In December 2019, a cluster of severe respiratory infections was reported in Wuhan, Hubei Province, China. In January 2020, the first case of death from the virus was reported in China. Reports of positive cases from other countries such as Thailand, Japan, South Korea and the US have made matters worse. The result of this major epidemic is the filling of hospital beds, excessive fatigue of the medical team, serious lack of personal protective equipment, infection of hospital staff, lack of manpower and the spread of diseases and the anxiety of people in countries around the world.
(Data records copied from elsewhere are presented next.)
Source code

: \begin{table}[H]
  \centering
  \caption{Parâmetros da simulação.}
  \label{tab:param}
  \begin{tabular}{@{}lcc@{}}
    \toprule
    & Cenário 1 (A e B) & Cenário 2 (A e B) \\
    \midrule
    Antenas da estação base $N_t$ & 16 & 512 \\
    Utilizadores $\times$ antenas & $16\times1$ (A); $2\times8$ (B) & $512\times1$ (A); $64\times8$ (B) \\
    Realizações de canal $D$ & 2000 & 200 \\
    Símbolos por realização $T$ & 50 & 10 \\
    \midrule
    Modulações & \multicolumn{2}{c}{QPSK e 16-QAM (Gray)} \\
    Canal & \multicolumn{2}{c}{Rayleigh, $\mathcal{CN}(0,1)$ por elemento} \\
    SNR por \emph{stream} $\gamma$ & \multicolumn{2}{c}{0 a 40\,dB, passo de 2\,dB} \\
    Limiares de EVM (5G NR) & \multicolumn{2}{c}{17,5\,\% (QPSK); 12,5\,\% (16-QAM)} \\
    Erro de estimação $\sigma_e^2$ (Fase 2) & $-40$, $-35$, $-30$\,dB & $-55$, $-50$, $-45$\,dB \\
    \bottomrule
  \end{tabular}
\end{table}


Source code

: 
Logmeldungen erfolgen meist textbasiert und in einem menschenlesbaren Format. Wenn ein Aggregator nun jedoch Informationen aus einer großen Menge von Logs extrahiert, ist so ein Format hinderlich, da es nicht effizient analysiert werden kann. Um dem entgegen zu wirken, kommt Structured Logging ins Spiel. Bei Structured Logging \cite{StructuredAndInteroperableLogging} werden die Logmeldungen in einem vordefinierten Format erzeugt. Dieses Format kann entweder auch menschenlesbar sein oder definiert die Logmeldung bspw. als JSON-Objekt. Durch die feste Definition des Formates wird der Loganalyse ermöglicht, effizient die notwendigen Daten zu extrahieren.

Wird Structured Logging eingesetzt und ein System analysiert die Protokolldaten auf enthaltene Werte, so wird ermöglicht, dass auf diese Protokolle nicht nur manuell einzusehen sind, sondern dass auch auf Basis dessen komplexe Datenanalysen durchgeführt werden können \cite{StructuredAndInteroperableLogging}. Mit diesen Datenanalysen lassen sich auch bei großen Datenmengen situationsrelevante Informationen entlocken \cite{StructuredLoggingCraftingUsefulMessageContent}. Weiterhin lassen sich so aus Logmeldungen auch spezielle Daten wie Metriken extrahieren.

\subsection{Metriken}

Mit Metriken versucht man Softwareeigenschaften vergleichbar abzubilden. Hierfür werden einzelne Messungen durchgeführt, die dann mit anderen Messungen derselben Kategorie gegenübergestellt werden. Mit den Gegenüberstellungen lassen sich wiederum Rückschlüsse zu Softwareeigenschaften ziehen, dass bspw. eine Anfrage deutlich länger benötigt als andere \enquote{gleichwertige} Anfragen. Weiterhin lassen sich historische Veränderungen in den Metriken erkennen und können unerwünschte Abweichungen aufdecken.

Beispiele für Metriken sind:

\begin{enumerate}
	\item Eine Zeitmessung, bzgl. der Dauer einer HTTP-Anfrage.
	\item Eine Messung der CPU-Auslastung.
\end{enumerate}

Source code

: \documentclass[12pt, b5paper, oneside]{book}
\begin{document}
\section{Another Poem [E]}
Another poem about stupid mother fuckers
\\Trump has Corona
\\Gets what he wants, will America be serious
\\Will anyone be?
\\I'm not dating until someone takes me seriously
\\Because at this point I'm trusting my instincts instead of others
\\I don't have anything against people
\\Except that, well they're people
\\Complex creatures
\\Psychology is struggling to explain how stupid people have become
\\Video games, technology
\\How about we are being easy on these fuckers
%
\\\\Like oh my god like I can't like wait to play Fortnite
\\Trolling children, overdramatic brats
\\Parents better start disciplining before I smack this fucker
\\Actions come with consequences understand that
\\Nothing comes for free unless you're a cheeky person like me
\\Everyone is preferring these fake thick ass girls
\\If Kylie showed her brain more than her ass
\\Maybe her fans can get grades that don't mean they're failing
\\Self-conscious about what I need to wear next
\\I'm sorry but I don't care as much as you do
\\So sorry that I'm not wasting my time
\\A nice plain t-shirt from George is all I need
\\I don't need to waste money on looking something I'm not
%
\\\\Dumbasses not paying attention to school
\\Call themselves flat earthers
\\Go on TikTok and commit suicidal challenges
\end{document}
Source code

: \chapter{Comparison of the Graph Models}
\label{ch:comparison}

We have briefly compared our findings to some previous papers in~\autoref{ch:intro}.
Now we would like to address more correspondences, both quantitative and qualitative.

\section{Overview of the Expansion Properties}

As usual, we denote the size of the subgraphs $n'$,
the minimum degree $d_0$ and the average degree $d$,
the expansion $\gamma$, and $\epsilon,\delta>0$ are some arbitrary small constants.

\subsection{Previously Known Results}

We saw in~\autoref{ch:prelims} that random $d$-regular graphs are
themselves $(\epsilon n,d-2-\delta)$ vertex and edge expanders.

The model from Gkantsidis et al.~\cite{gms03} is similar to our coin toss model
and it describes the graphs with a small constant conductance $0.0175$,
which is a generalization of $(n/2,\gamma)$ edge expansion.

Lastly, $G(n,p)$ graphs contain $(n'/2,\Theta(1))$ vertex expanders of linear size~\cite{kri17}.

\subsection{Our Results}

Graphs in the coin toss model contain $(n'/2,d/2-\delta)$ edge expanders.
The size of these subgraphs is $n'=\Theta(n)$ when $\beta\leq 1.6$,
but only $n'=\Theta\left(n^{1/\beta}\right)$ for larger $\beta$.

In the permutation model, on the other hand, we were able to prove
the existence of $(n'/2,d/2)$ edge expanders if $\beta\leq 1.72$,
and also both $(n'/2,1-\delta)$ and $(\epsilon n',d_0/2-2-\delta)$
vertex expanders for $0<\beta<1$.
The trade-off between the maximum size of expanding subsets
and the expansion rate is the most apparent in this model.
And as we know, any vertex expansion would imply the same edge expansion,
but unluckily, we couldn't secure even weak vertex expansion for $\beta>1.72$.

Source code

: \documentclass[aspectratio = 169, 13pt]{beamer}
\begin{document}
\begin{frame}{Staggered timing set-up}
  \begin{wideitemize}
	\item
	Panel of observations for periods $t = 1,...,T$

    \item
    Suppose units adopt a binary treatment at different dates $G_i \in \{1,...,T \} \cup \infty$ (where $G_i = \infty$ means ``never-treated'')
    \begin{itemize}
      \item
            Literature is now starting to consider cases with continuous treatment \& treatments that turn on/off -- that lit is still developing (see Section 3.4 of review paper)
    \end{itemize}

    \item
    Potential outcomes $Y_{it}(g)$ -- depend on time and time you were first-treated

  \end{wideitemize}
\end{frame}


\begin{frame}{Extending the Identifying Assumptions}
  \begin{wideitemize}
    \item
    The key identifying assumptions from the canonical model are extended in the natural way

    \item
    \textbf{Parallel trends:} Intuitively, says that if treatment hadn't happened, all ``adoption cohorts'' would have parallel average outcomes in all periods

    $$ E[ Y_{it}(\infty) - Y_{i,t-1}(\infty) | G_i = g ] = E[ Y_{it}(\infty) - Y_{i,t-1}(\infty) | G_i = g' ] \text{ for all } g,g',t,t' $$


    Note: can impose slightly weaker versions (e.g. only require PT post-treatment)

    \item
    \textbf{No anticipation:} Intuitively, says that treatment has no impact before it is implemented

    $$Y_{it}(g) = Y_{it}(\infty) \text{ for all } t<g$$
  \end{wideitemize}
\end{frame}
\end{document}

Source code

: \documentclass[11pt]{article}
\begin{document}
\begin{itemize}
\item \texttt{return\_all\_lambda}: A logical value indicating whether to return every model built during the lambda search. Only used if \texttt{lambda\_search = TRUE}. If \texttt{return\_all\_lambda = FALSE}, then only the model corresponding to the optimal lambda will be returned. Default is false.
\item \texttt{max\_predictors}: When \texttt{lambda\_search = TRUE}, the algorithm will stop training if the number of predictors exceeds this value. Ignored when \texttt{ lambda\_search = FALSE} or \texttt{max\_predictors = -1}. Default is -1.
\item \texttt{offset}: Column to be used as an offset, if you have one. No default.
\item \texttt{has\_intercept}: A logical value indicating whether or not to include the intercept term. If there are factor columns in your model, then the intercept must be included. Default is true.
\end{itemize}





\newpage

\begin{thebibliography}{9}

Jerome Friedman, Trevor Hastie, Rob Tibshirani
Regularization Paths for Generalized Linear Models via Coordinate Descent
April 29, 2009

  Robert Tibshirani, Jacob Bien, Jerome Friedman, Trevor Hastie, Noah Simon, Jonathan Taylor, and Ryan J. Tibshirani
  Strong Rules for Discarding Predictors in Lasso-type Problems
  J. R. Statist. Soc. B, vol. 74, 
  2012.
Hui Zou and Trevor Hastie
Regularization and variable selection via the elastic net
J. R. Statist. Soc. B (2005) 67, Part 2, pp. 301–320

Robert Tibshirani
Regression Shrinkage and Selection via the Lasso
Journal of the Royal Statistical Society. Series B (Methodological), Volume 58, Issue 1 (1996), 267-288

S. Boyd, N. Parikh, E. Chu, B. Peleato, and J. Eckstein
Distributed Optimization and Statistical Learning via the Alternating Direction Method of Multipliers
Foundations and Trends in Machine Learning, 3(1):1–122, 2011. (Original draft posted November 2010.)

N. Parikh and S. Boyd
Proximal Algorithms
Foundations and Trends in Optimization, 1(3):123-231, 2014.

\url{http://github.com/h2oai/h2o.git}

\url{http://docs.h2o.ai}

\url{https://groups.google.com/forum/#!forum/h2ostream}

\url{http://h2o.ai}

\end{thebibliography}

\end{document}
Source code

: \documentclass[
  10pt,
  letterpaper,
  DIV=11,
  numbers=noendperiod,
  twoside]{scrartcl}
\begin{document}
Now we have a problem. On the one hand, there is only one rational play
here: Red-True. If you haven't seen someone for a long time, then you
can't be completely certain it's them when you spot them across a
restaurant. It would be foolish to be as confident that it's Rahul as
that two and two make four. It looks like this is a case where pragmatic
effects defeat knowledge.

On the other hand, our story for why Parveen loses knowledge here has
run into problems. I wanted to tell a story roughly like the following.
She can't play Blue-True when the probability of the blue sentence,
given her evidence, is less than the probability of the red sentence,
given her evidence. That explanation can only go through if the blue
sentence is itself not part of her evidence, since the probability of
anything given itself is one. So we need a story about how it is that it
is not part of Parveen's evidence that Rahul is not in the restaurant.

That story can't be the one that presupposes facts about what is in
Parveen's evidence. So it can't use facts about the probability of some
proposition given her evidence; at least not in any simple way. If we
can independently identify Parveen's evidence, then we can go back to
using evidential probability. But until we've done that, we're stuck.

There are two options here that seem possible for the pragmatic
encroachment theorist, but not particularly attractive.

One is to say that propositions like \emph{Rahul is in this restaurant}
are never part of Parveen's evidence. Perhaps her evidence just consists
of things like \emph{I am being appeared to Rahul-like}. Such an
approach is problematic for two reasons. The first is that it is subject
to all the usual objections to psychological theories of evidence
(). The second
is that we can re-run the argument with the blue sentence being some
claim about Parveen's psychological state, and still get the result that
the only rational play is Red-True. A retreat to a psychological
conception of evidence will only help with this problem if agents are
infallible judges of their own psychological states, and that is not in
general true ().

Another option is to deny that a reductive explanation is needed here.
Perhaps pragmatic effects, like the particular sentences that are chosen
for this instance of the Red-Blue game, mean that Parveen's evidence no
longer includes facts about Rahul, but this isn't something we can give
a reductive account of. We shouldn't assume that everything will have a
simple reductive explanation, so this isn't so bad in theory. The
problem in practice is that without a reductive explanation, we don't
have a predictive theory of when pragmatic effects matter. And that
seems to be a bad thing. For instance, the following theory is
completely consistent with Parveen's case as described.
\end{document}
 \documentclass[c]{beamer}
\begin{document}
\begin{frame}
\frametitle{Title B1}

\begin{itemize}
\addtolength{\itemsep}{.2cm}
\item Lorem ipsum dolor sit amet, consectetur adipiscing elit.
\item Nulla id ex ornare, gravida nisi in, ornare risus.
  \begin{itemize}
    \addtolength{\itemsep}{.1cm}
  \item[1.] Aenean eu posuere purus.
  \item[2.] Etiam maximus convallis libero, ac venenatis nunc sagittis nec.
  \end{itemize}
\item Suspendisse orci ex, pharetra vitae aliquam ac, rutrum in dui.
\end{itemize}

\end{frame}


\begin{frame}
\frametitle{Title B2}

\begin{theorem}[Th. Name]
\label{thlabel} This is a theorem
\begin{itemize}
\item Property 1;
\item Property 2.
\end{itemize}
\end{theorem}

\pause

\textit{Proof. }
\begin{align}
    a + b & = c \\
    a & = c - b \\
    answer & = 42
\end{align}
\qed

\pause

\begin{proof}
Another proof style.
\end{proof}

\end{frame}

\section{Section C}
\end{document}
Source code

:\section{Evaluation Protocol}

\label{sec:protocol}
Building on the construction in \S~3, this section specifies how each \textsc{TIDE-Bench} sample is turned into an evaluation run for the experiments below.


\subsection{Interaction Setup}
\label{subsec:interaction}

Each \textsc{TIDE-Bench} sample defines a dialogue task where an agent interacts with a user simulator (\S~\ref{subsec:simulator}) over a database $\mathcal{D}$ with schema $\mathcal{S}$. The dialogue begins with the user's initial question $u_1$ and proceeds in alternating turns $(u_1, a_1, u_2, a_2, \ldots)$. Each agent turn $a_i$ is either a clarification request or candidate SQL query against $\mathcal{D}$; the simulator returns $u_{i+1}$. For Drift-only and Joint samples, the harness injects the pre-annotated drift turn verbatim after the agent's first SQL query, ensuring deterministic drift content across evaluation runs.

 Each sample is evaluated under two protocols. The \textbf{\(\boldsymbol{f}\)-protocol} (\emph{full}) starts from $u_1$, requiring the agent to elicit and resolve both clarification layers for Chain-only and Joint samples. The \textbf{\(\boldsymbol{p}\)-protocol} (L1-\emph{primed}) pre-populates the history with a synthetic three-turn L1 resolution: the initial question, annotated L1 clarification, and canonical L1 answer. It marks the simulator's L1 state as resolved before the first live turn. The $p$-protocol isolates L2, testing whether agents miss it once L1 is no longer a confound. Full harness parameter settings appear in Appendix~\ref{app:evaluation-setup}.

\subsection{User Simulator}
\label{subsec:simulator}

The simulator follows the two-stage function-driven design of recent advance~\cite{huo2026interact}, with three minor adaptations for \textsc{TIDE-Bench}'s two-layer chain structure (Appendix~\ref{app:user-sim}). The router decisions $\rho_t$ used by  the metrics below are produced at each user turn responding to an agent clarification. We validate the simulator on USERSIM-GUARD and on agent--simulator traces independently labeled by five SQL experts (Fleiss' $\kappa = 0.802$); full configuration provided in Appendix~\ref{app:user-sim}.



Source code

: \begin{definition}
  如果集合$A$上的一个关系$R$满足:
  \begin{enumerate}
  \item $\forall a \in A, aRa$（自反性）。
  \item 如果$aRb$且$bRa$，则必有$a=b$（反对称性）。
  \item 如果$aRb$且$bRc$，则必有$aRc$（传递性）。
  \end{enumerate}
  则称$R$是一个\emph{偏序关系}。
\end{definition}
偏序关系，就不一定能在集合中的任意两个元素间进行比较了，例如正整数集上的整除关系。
Numerous evidences show that COVID-19 can affect different organs of the human body as part of ’long COVID-19’ such as Guillain-Barré syndrome, pulmonary fibrosis, pulmonary embolism, cardiomyopathy, skin and joints, sensory dysfunction and stroke.
’Long COVID-19’ is a term used to describe symptoms in patients that continue for weeks or months after recovery from COVID-19.
Some cadaveric studies confirm the presence of intravascular thrombosis and coagulopathy in patients with COVID-19 infection, which may be one of the causes of avascular necrosis of the femoral head in these patients. Numerous cases have been reported with a diagnosis of avascular necrosis or reactive arthritis after COVID-19 infection. All of these patients were treated with one dose of corticosteroids (CS) as part of the COVID-19 treatment regimen.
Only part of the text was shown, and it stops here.